### WHAT YOU NEED TO DO
Filter the data for lines with the word "return" and copy those lines.

BEGIN GIVEN ENTRIES

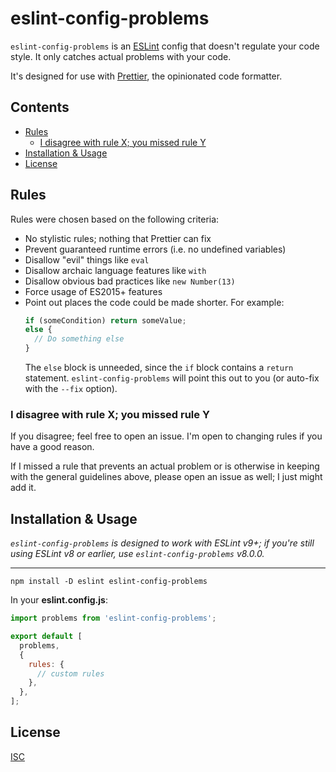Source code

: # eslint-config-problems

`eslint-config-problems` is an [ESLint](http://eslint.org/) config that doesn't regulate your code style. It only catches actual problems with your code.

It's designed for use with [Prettier](https://prettier.io/), the opinionated code formatter.

## Contents

<!-- START doctoc generated TOC please keep comment here to allow auto update -->
<!-- DON'T EDIT THIS SECTION, INSTEAD RE-RUN doctoc TO UPDATE -->

- [Rules](#rules)
  - [I disagree with rule X; you missed rule Y](#i-disagree-with-rule-x-you-missed-rule-y)
- [Installation & Usage](#installation--usage)
- [License](#license)

<!-- END doctoc generated TOC please keep comment here to allow auto update -->

## Rules

Rules were chosen based on the following criteria:

- No stylistic rules; nothing that Prettier can fix
- Prevent guaranteed runtime errors (i.e. no undefined variables)
- Disallow "evil" things like `eval`
- Disallow archaic language features like `with`
- Disallow obvious bad practices like `new Number(13)`
- Force usage of ES2015+ features
- Point out places the code could be made shorter. For example:
  ```js
  if (someCondition) return someValue;
  else {
    // Do something else
  }
  ```
  The `else` block is unneeded, since the `if` block contains a `return` statement. `eslint-config-problems` will point this out to you (or auto-fix with the `--fix` option).

### I disagree with rule X; you missed rule Y

If you disagree; feel free to open an issue. I'm open to changing rules if you have a good reason.

If I missed a rule that prevents an actual problem or is otherwise in keeping with the general guidelines above, please open an issue as well; I just might add it.

## Installation & Usage

_`eslint-config-problems` is designed to work with ESLint v9+; if you're still using ESLint v8 or earlier, use `eslint-config-problems` v8.0.0._

---

    npm install -D eslint eslint-config-problems

In your **eslint.config.js**:

```js
import problems from 'eslint-config-problems';

export default [
  problems,
  {
    rules: {
      // custom rules
    },
  },
];
```

## License

[ISC](LICENSE)
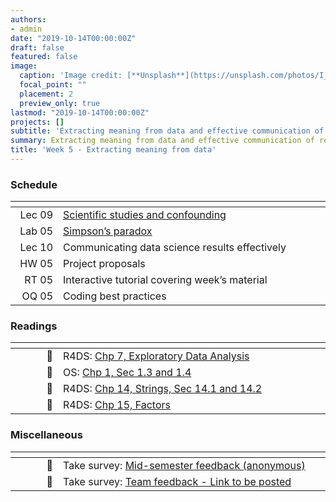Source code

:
 ```yaml
---
authors:
- admin
date: "2019-10-14T00:00:00Z"
draft: false
featured: false
image:
  caption: 'Image credit: [**Unsplash**](https://unsplash.com/photos/I_LgQ8JZFGE)'
  focal_point: ""
  placement: 2
  preview_only: true
lastmod: "2019-10-14T00:00:00Z"
projects: []
subtitle: 'Extracting meaning from data and effective communication of results :speech_bubble:'
summary: Extracting meaning from data and effective communication of results
title: 'Week 5 - Extracting meaning from data'
---
```


### Schedule

| <div style="width:60px"></div>  | <div style="width:420px"></div> |  <div style="width:190px"></div>   |
|---:|---|---|
| Lec 09 | [Scientific studies and confounding](/slides/w5_d1-studies-confounding/w5_d1-studies-confounding.html) |
| Lab 05 | [Simpson’s paradox](/labs/lab-05/lab-05-simpsons-paradox.html)| **Due:** Fri, 18 Oct, 17:00 |
| Lec 10 | Communicating data science results effectively |
| HW 05  | Project proposals | **Due:** Wed, 23 Oct, 17:00 |
| RT 05  | Interactive tutorial covering week’s material |
| OQ 05  | Coding best practices |  **Due:** Fri, 25 Oct, 17:00 |

### Readings

| <div style="width:60px"></div>  | <div style="width:420px"></div>  |  <div style="width:190px"></div> |
|----:|---|---|
| :open_book: | R4DS: [Chp 7, Exploratory Data Analysis](https://r4ds.had.co.nz/exploratory-data-analysis.html) | **Required** |
| :open_book: | OS: [Chp 1, Sec 1.3 and 1.4](https://www.openintro.org/stat/textbook.php?stat_book=os) | **Required** |
| :open_book: | R4DS: [Chp 14, Strings, Sec 14.1 and 14.2](https://r4ds.had.co.nz/strings.html) | **Required** |
| :open_book: | R4DS: [Chp 15, Factors](https://r4ds.had.co.nz/factors.html) | **Required** |

### Miscellaneous

| <div style="width:60px"></div>  | <div style="width:420px"></div>  |  <div style="width:190px"></div> |
|----:|---|---|
| :radio_button:  | Take survey: [Mid-semester feedback (anonymous)](https://www.learn.ed.ac.uk/webapps/assessment/take/launchAssessment.jsp?course_id=_75012_1&content_id=_4369037_1&mode=cpview) | **Due:** Fri, 18 Oct, 17:00 |
| :radio_button:  | Take survey: [Team feedback - Link to be posted]() | **Due:** Fri, 18 Oct, 17:00 |

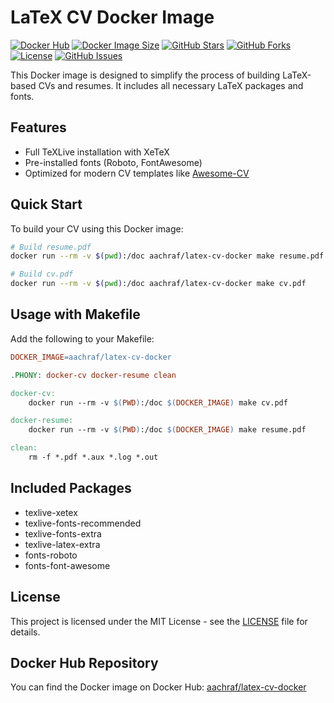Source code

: # LaTeX CV Docker Image

[![Docker Hub](https://img.shields.io/docker/pulls/aachraf/latex-cv-docker?style=flat-square&logo=docker&logoColor=white&label=Docker%20Pulls)](https://hub.docker.com/r/aachraf/latex-cv-docker)
[![Docker Image Size](https://img.shields.io/docker/image-size/aachraf/latex-cv-docker?style=flat-square&logo=docker&logoColor=white)](https://hub.docker.com/r/aachraf/latex-cv-docker)
[![GitHub Stars](https://img.shields.io/github/stars/achrafAa/LaTeX-CV-Docker-Image?style=flat-square&logo=github)](https://github.com/achrafAa/LaTeX-CV-Docker-Image)
[![GitHub Forks](https://img.shields.io/github/forks/achrafAa/LaTeX-CV-Docker-Image?style=flat-square&logo=github)](https://github.com/achrafAa/LaTeX-CV-Docker-Image)
[![License](https://img.shields.io/github/license/achrafAa/LaTeX-CV-Docker-Image?style=flat-square)](https://github.com/achrafAa/LaTeX-CV-Docker-Image/blob/main/LICENSE)
[![GitHub Issues](https://img.shields.io/github/issues/achrafAa/LaTeX-CV-Docker-Image?style=flat-square&logo=github)](https://github.com/achrafAa/LaTeX-CV-Docker-Image/issues)

This Docker image is designed to simplify the process of building LaTeX-based CVs and resumes. It includes all necessary LaTeX packages and fonts.


## Features
- Full TeXLive installation with XeTeX
- Pre-installed fonts (Roboto, FontAwesome)
- Optimized for modern CV templates like [Awesome-CV](https://github.com/posquit0/Awesome-CV)

## Quick Start

To build your CV using this Docker image:

```bash
# Build resume.pdf
docker run --rm -v $(pwd):/doc aachraf/latex-cv-docker make resume.pdf

# Build cv.pdf
docker run --rm -v $(pwd):/doc aachraf/latex-cv-docker make cv.pdf
```

## Usage with Makefile

Add the following to your Makefile:

```makefile
DOCKER_IMAGE=aachraf/latex-cv-docker

.PHONY: docker-cv docker-resume clean

docker-cv:
	docker run --rm -v $(PWD):/doc $(DOCKER_IMAGE) make cv.pdf

docker-resume:
	docker run --rm -v $(PWD):/doc $(DOCKER_IMAGE) make resume.pdf

clean:
	rm -f *.pdf *.aux *.log *.out
```

## Included Packages
- texlive-xetex
- texlive-fonts-recommended
- texlive-fonts-extra
- texlive-latex-extra
- fonts-roboto
- fonts-font-awesome

## License
This project is licensed under the MIT License - see the [LICENSE](LICENSE) file for details.

## Docker Hub Repository
You can find the Docker image on Docker Hub: [aachraf/latex-cv-docker](https://hub.docker.com/r/aachraf/latex-cv-docker)

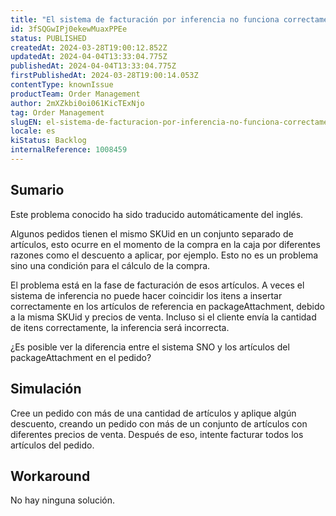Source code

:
```yaml
---
title: "El sistema de facturación por inferencia no funciona correctamente cuando hay el mismo SKUid en diferentes elementos de la matriz."
id: 3fSQGwIPj0ekewMuaxPPEe
status: PUBLISHED
createdAt: 2024-03-28T19:00:12.852Z
updatedAt: 2024-04-04T13:33:04.775Z
publishedAt: 2024-04-04T13:33:04.775Z
firstPublishedAt: 2024-03-28T19:00:14.053Z
contentType: knownIssue
productTeam: Order Management
author: 2mXZkbi0oi061KicTExNjo
tag: Order Management
slugEN: el-sistema-de-facturacion-por-inferencia-no-funciona-correctamente-cuando-hay-el-mismo-skuid-en-diferentes-elementos-de-la-matriz
locale: es
kiStatus: Backlog
internalReference: 1008459
---
```


## Sumario

<div class="alert alert-info">
  <p>Este problema conocido ha sido traducido automáticamente del inglés.</p>
</div>


Algunos pedidos tienen el mismo SKUid en un conjunto separado de artículos, esto ocurre en el momento de la compra en la caja por diferentes razones como el descuento a aplicar, por ejemplo.
Esto no es un problema sino una condición para el cálculo de la compra.

El problema está en la fase de facturación de esos artículos. A veces el sistema de inferencia no puede hacer coincidir los itens a insertar correctamente en los artículos de referencia en packageAttachment, debido a la misma SKUid y precios de venta.
Incluso si el cliente envía la cantidad de itens correctamente, la inferencia será incorrecta.

¿Es posible ver la diferencia entre el sistema SNO y los artículos del packageAttachment en el pedido?



## Simulación


Cree un pedido con más de una cantidad de artículos y aplique algún descuento, creando un pedido con más de un conjunto de artículos con diferentes precios de venta. Después de eso, intente facturar todos los artículos del pedido.




## Workaround


No hay ninguna solución.





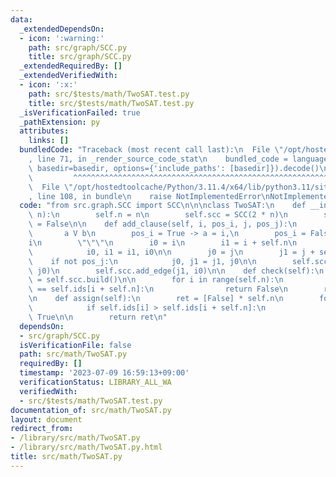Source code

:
 ```yaml
---
data:
  _extendedDependsOn:
  - icon: ':warning:'
    path: src/graph/SCC.py
    title: src/graph/SCC.py
  _extendedRequiredBy: []
  _extendedVerifiedWith:
  - icon: ':x:'
    path: src/$tests/math/TwoSAT.test.py
    title: src/$tests/math/TwoSAT.test.py
  _isVerificationFailed: true
  _pathExtension: py
  attributes:
    links: []
  bundledCode: "Traceback (most recent call last):\n  File \"/opt/hostedtoolcache/Python/3.11.4/x64/lib/python3.11/site-packages/onlinejudge_verify/documentation/build.py\"\
    , line 71, in _render_source_code_stat\n    bundled_code = language.bundle(stat.path,\
    \ basedir=basedir, options={'include_paths': [basedir]}).decode()\n          \
    \         ^^^^^^^^^^^^^^^^^^^^^^^^^^^^^^^^^^^^^^^^^^^^^^^^^^^^^^^^^^^^^^^^^^^^^^^^^^^^^^^^^\n\
    \  File \"/opt/hostedtoolcache/Python/3.11.4/x64/lib/python3.11/site-packages/onlinejudge_verify/languages/python.py\"\
    , line 108, in bundle\n    raise NotImplementedError\nNotImplementedError\n"
  code: "from src.graph.SCC import SCC\n\n\nclass TwoSAT:\n    def __init__(self,\
    \ n):\n        self.n = n\n        self.scc = SCC(2 * n)\n        self._build\
    \ = False\n\n    def add_clause(self, i, pos_i, j, pos_j):\n        \"\"\"\n \
    \       a V b\n        pos_i = True -> a = i,\n        pos_i = False -> a = \xAC\
    i\n        \"\"\"\n        i0 = i\n        i1 = i + self.n\n        if not pos_i:\n\
    \            i0, i1 = i1, i0\n\n        j0 = j\n        j1 = j + self.n\n    \
    \    if not pos_j:\n            j0, j1 = j1, j0\n\n        self.scc.add_edge(i1,\
    \ j0)\n        self.scc.add_edge(j1, i0)\n\n    def check(self):\n        _, self.ids\
    \ = self.scc.build()\n\n        for i in range(self.n):\n            if self.ids[i]\
    \ == self.ids[i + self.n]:\n                return False\n        return True\n\
    \n    def assign(self):\n        ret = [False] * self.n\n        for i in range(self.n):\n\
    \            if self.ids[i] > self.ids[i + self.n]:\n                ret[i] =\
    \ True\n\n        return ret\n"
  dependsOn:
  - src/graph/SCC.py
  isVerificationFile: false
  path: src/math/TwoSAT.py
  requiredBy: []
  timestamp: '2023-07-09 16:59:13+09:00'
  verificationStatus: LIBRARY_ALL_WA
  verifiedWith:
  - src/$tests/math/TwoSAT.test.py
documentation_of: src/math/TwoSAT.py
layout: document
redirect_from:
- /library/src/math/TwoSAT.py
- /library/src/math/TwoSAT.py.html
title: src/math/TwoSAT.py
---
```

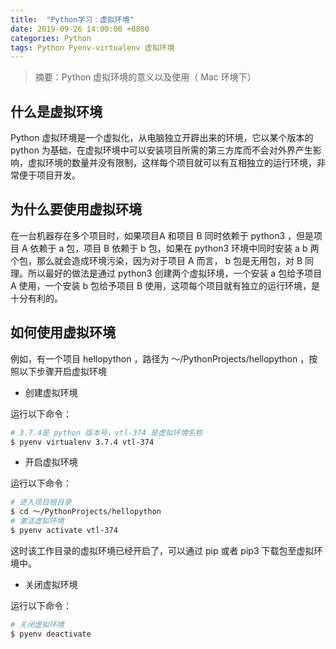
 ```yaml
---
title:  "Python学习：虚拟环境"
date: 2019-09-26 14:00:00 +0800
categories: Python
tags: Python Pyenv-virtualenv 虚拟环境
---
```


> 摘要：Python 虚拟环境的意义以及使用（ Mac 环境下）

## 什么是虚拟环境

Python 虚拟环境是一个虚拟化，从电脑独立开辟出来的环境，它以某个版本的 python 为基础，在虚拟环境中可以安装项目所需的第三方库而不会对外界产生影响，虚拟环境的数量并没有限制，这样每个项目就可以有互相独立的运行环境，非常便于项目开发。


## 为什么要使用虚拟环境

在一台机器存在多个项目时，如果项目A 和项目 B 同时依赖于 python3 ，但是项目 A 依赖于 a 包，项目 B 依赖于 b 包，如果在 python3 环境中同时安装 a b 两个包，那么就会造成环境污染，因为对于项目 A 而言， b 包是无用包，对 B 同理。所以最好的做法是通过 python3 创建两个虚拟环境，一个安装 a 包给予项目 A 使用，一个安装 b 包给予项目 B 使用，这项每个项目就有独立的运行环境，是十分有利的。

## 如何使用虚拟环境

例如，有一个项目 hellopython ，路径为 ～/PythonProjects/hellopython ，按照以下步骤开启虚拟环境

* 创建虚拟环境

运行以下命令：
```sh
# 3.7.4是 python 版本号，vtl-374 是虚拟环境名称
$ pyenv virtualenv 3.7.4 vtl-374
```

* 开启虚拟环境

运行以下命令：
```sh
# 进入项目根目录
$ cd ～/PythonProjects/hellopython
# 激活虚拟环境
$ pyenv activate vtl-374
```

这时该工作目录的虚拟环境已经开启了，可以通过 pip 或者 pip3 下载包至虚拟环境中。

* 关闭虚拟环境

运行以下命令：
```sh
# 关闭虚拟环境
$ pyenv deactivate
```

END GIVEN ENTRIES

### TASK SOLUTION
  if (someCondition) return someValue;
  The `else` block is unneeded, since the `if` block contains a `return` statement. `eslint-config-problems` will point this out to you (or auto-fix with the `--fix` option).
    \ == self.ids[i + self.n]:\n                return False\n        return True\n\
    \ True\n\n        return ret\n"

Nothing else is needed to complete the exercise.